[Haskell-cafe] Thoughts about redesigning "Num" type class
Jerzy Karczmarczuk
jerzy.karczmarczuk at unicaen.fr
Sat Sep 12 09:12:27 UTC 2015
Le 12/09/2015 10:15, Alexey Muranov a écrit :
> the difference of two points in an affine space is a vector, the sum
> of a point of an affine space and a vector is another point.
We can give several similar examples, but it might not be so useful for
the implementation of whatever. In the affine space we can interpolate
between points: p0 + 1/2*(p1-p0) is the middle point. Writing it just as
1/2*(p0+p1) might be considered as an abomination, since you should not
add points... Who should allow the first and forbid the second?

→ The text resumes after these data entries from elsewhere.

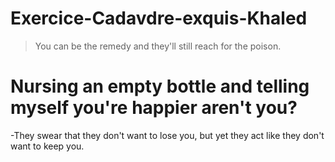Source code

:# Exercice-Cadavdre-exquis-Khaled
> You can be the remedy and they'll still reach for the poison.
# Nursing an empty bottle and telling myself you're happier aren't you?
-They swear that they don't want to lose you, but yet they act like they don't want to keep you.
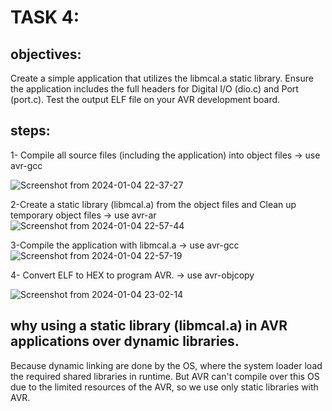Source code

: # TASK 4:

## objectives:

Create a simple application that utilizes the libmcal.a static library. Ensure the application
includes the full headers for Digital I/O (dio.c) and Port (port.c). Test the output ELF file on
your AVR development board.

## steps:

1- Compile all source files (including the application) into object files -> use avr-gcc

![Screenshot from 2024-01-04 22-37-27](https://github.com/HodaBekhit/Embedded-Linux/assets/151033711/5ba29700-1872-4162-b3ce-f9a49639926d)

2-Create a static library (libmcal.a) from the object files and Clean up temporary object files -> use avr-ar
![Screenshot from 2024-01-04 22-57-44](https://github.com/HodaBekhit/Embedded-Linux/assets/151033711/7febb882-52eb-43b4-96ca-efeba3c45c36)

3-Compile the application with libmcal.a -> use avr-gcc
![Screenshot from 2024-01-04 22-57-19](https://github.com/HodaBekhit/Embedded-Linux/assets/151033711/061ed10a-9eca-4dff-8283-f29f58c347a8)

4- Convert ELF to HEX to program AVR. -> use avr-objcopy

![Screenshot from 2024-01-04 23-02-14](https://github.com/HodaBekhit/Embedded-Linux/assets/151033711/532d9b8c-a953-4892-8cd0-b12c5fed4046)


## why using a static library (libmcal.a) in AVR applications over dynamic libraries.

Because dynamic linking are done by the OS, where the system loader load the required shared libraries in runtime. But AVR can't compile over this OS due to the limited resources of the AVR, so we use only static libraries with AVR.

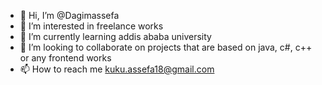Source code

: - 👋 Hi, I’m @Dagimassefa
- 👀 I’m interested in freelance works 
- 🌱 I’m currently learning addis ababa university
- 💞️ I’m looking to collaborate on projects that are based on java, c#, c++ or any frontend works
- 📫 How to reach me kuku.assefa18@gmail.com

<!---
Dagimassefa/Dagimassefa is a ✨ special ✨ repository because its `README.md` (this file) appears on your GitHub profile.
You can click the Preview link to take a look at your changes.
--->
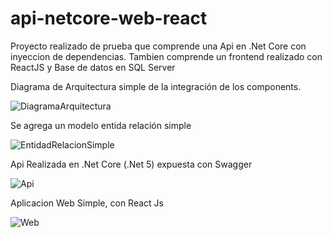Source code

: # api-netcore-web-react
Proyecto realizado de prueba que comprende una Api en .Net Core con inyeccion de dependencias. Tambien comprende un frontend realizado con ReactJS y Base de datos en SQL Server

Diagrama de Arquitectura simple de la integración de los components.

![DiagramaArquitectura](https://user-images.githubusercontent.com/8837829/151651830-feb835be-cf5e-49b5-a3dd-f660b512615e.png)

Se agrega un modelo entida relación simple

![EntidadRelacionSimple](https://user-images.githubusercontent.com/8837829/151652079-72481482-046c-48e4-8de3-8f14dce2504e.png)


Api Realizada en .Net Core (.Net 5) expuesta con Swagger

![Api](https://user-images.githubusercontent.com/8837829/151666239-d11c9ef0-dc6e-49e8-bfe9-3a10df2c02e8.PNG)

Aplicacion Web Simple, con React Js

![Web](https://user-images.githubusercontent.com/8837829/151666252-f2ed441f-f688-4cc8-a4fc-0b8b1a22b474.PNG)
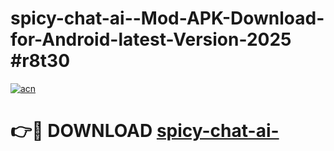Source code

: # spicy-chat-ai--Mod-APK-Download-for-Android-latest-Version-2025 #r8t30

[![acn](https://github.com/user-attachments/assets/0f9c940e-d8b0-45ae-aac7-cd30a18b3e1c)](https://app.mediaupload.pro?title=spicy-chat-ai-&ref=09M)

# 👉🔴 DOWNLOAD [spicy-chat-ai-](https://app.mediaupload.pro?title=spicy-chat-ai-&ref=09M)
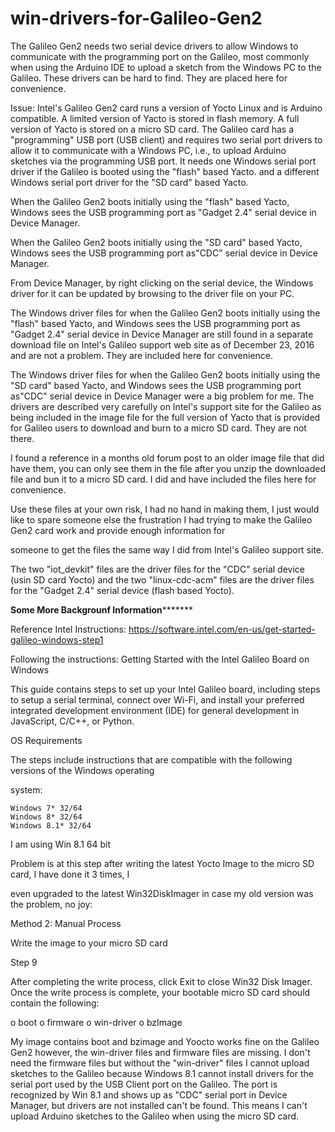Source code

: # win-drivers-for-Galileo-Gen2
The Galileo Gen2 needs two serial device drivers to allow Windows to communicate with the programming port on the Galileo, most commonly when using the Arduino IDE to upload a sketch from the Windows PC to the Galileo. These drivers can be hard to find. They are placed here for convenience.

Issue: Intel's Galileo Gen2 card runs a version of Yocto Linux and is Arduino compatible. A limited version 
of Yacto is stored in flash memory.  A full version of Yacto is stored on a micro SD card. The Galileo card 
has a "programming" USB port (USB client) and requires two serial port drivers to allow it to 
communicate with a Windows PC, i.e., to upload Arduino sketches via the programming USB port. It 
needs one Windows serial port driver if the Galileo is booted using  the "flash" based Yacto.  and a 
different Windows serial port driver for the "SD card" based Yacto.

When the Galileo Gen2 boots initially using the "flash" based Yacto, Windows sees the USB 
programming port as "Gadget 2.4" serial device in Device Manager.

When the Galileo Gen2 boots initially using the "SD card" based Yacto, Windows sees the USB 
programming port as"CDC" serial device in Device Manager.

From Device Manager, by right clicking on the serial device, the Windows driver for it can be updated by 
browsing to the driver file on your PC. 

The Windows driver files for when the Galileo Gen2 boots initially using the "flash" based Yacto, and 
Windows sees the USB programming port as "Gadget 2.4" serial device in Device Manager are still 
found in a separate download file on Intel's Galileo support web site as of December 23, 2016 and are 
not a problem. They are included here for convenience.

The Windows driver files for when the Galileo Gen2 boots initially using the "SD card" based Yacto, and 
Windows sees the USB programming port as"CDC" serial device in Device Manager were a big 
problem for me. The drivers are described very carefully on Intel's support site for the Galileo as being 
included in the image file for the full version of Yacto that is provided for Galileo users to download and 
burn to a micro SD card. They are not there.

I found a reference in a months old forum post to an older image file that did have them, you can only see 
them in the file after you unzip the downloaded file and bun it to a micro SD card. I did and have included 
the files here for convenience.

Use these files at your own risk, I had no hand in making them, I just would like to spare someone else 
the frustration I had trying to make the Galileo Gen2 card work and provide enough information for 

someone to get the files the same way I did from Intel's Galileo support site.

The two "iot_devkit" files are the driver files for the "CDC" serial device (usin SD card Yocto) and the two "linux-cdc-acm" files are the driver files for the "Gadget 2.4" serial device (flash based Yocto). 

**************Some More Backgrounf Information*********************

Reference Intel Instructions:
https://software.intel.com/en-us/get-started-galileo-windows-step1

Following the instructions:
Getting Started with the Intel Galileo Board on Windows

This guide contains steps to set up your Intel Galileo board, including steps to setup a serial terminal, 
connect over Wi-Fi, and install your preferred integrated development environment (IDE) for general 
development in JavaScript, C/C++, or Python.

OS Requirements

The steps include instructions that are compatible with the following versions of the Windows operating 

system:

    Windows 7* 32/64
    Windows 8* 32/64
    Windows 8.1* 32/64

I am using Win 8.1 64 bit

Problem is at this step after writing the latest Yocto Image to the micro SD card, I have done it 3 times, I 

even upgraded to the latest Win32DiskImager in case my old version was the problem, no joy:

Method 2: Manual Process

Write the image to your micro SD card

Step 9

After completing the write process, click Exit to close Win32 Disk Imager. Once the write process is 
complete, your bootable micro SD card should contain the following:

o boot
o firmware
o win-driver
o bzImage

My image contains boot and bzimage and Yoocto works fine on the Galileo Gen2 however, the win-driver 
files and firmware files are missing. I don't need the firmware files but without the "win-driver" files I 
cannot upload sketches to the Galileo because Windows 8.1 cannot install drivers for the serial port 
used by the USB Client port on the Galileo. The port is recognized by Win 8.1 and shows up as "CDC" 
serial port in Device Manager, but drivers are not installed can't be found. This means I can't upload 
Arduino sketches to the Galileo when using the micro SD card.
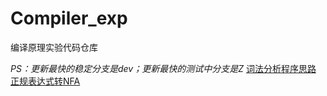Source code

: # Compiler_exp
编译原理实验代码仓库

*PS：更新最快的稳定分支是dev；更新最快的测试中分支是Z*
[词法分析程序思路](http://app.joycez.xyz/index.php/s/7sZnMJ2q5FCREsb)
[正规表达式转NFA](http://app.joycez.xyz/index.php/s/ZwF8mnykgYYyMRa)
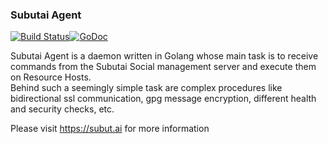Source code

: ### Subutai Agent

[![Build Status](https://jenkins.subut.ai/buildStatus/icon?job=agent.subutai-io.pipeline/dev)](https://jenkins.subut.ai/job/agent.subutai-io.pipeline/job/dev/)[![GoDoc](https://godoc.org/github.com/subutai-io/agent?status.svg)](https://godoc.org/github.com/subutai-io/agent)

Subutai Agent is a daemon written in Golang whose main task is to receive commands from the Subutai Social management server and execute them on Resource Hosts.  
Behind such a seemingly simple task are complex procedures like bidirectional ssl communication, gpg message encryption, different health and security checks, etc.  

Please visit https://subut.ai for more information
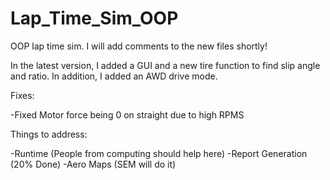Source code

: # Lap_Time_Sim_OOP

OOP lap time sim. I will add comments to the new files shortly!

In the latest version, I added a GUI and a new tire function to find slip angle and ratio. In addition, I added an AWD drive mode.

Fixes:

-Fixed Motor force being 0 on straight due to high RPMS

Things to address:

-Runtime (People from computing should help here)
-Report Generation (20% Done)
-Aero Maps (SEM will do it)
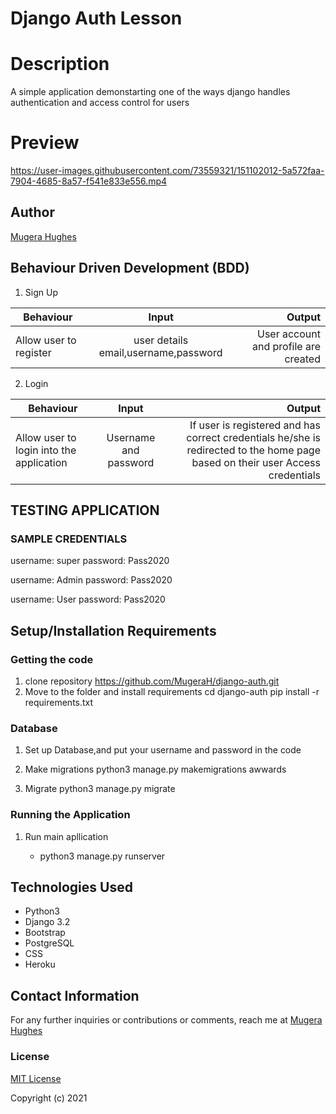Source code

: # Django Auth Lesson

# Description

A simple application demonstarting one of the ways django handles
authentication and access control for users

# Preview
https://user-images.githubusercontent.com/73559321/151102012-5a572faa-7904-4685-8a57-f541e833e556.mp4

## Author

[Mugera Hughes](https://github.com/mugerah/)

## Behaviour Driven Development (BDD)

1. Sign Up

| Behaviour              |                Input                 |                               Output |
| ---------------------- | :----------------------------------: | -----------------------------------: |
| Allow user to register | user details email,username,password | User account and profile are created |





2. Login

| Behaviour                                |         Input         |                                                                                                                         Output |
| ---------------------------------------- | :-------------------: | -----------------------------------------------------------------------------------------------------------------------------: |
| Allow user to login into the application | Username and password | If user is registered and has correct credentials he/she is redirected to the home page based on their user Access credentials |

## TESTING APPLICATION
### SAMPLE CREDENTIALS
username: super
password: Pass2020

username: Admin
password: Pass2020

username: User
password: Pass2020

## Setup/Installation Requirements

### Getting the code

1. clone repository
   https://github.com/MugeraH/django-auth.git
2. Move to the folder and install requirements
   cd django-auth
   pip install -r requirements.txt

### Database

1. Set up Database,and put your username and password in the code

2. Make migrations
   python3 manage.py makemigrations awwards

3. Migrate
   python3 manage.py migrate

### Running the Application

1. Run main apllication

   - python3 manage.py runserver

## Technologies Used

- Python3
- Django 3.2
- Bootstrap
- PostgreSQL
- CSS
- Heroku

## Contact Information

For any further inquiries or contributions or comments, reach me at [Mugera Hughes](https://github.com/MugeraH)

### License

[MIT License](https://github.com/MugeraH/django-auth/blob/main/license)

Copyright (c) 2021
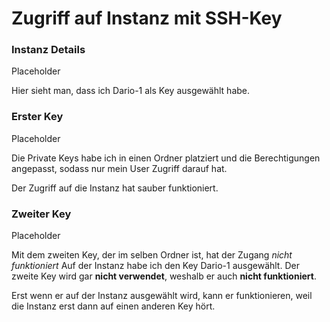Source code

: # Zugriff auf Instanz mit SSH-Key

### Instanz Details
Placeholder

Hier sieht man, dass ich Dario-1 als Key ausgewählt habe. 

### Erster Key
Placeholder

Die Private Keys habe ich in einen Ordner platziert und die Berechtigungen angepasst, sodass nur mein User Zugriff darauf hat. 

Der Zugriff auf die Instanz hat sauber funktioniert. 

### Zweiter Key
Placeholder

Mit dem zweiten Key, der im selben Ordner ist, hat der Zugang *nicht funktioniert* Auf der Instanz habe ich den Key Dario-1 ausgewählt. Der zweite Key wird gar **nicht verwendet**, weshalb er auch **nicht funktioniert**. 

Erst wenn er auf der Instanz ausgewählt wird, kann er funktionieren, weil die Instanz erst dann auf einen anderen Key hört.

Programming languages is not mathematics. Types are not mathematical
domains. Classes are not categories... Whatever we/you propose, there
will be many unhappy people around. Math is full of subsumptions, whose
automatic implementation might be difficult, inefficient or ambiguous.
If you have an additive group, you have automatically a module over
integers. Sorry, *positive* integers. So, we might second David Thomas,
we should have Rigs (semi-rings). But why a *class*?? And, if you define
such object by hand, you may be accused of introducing redundancies,
that it should be inferred...
And whatever people say, e.g., Wren Romano:
> There are far more objects which have
> addition/multiplication without subtraction than there are objects
> with addition/subtraction without multiplication.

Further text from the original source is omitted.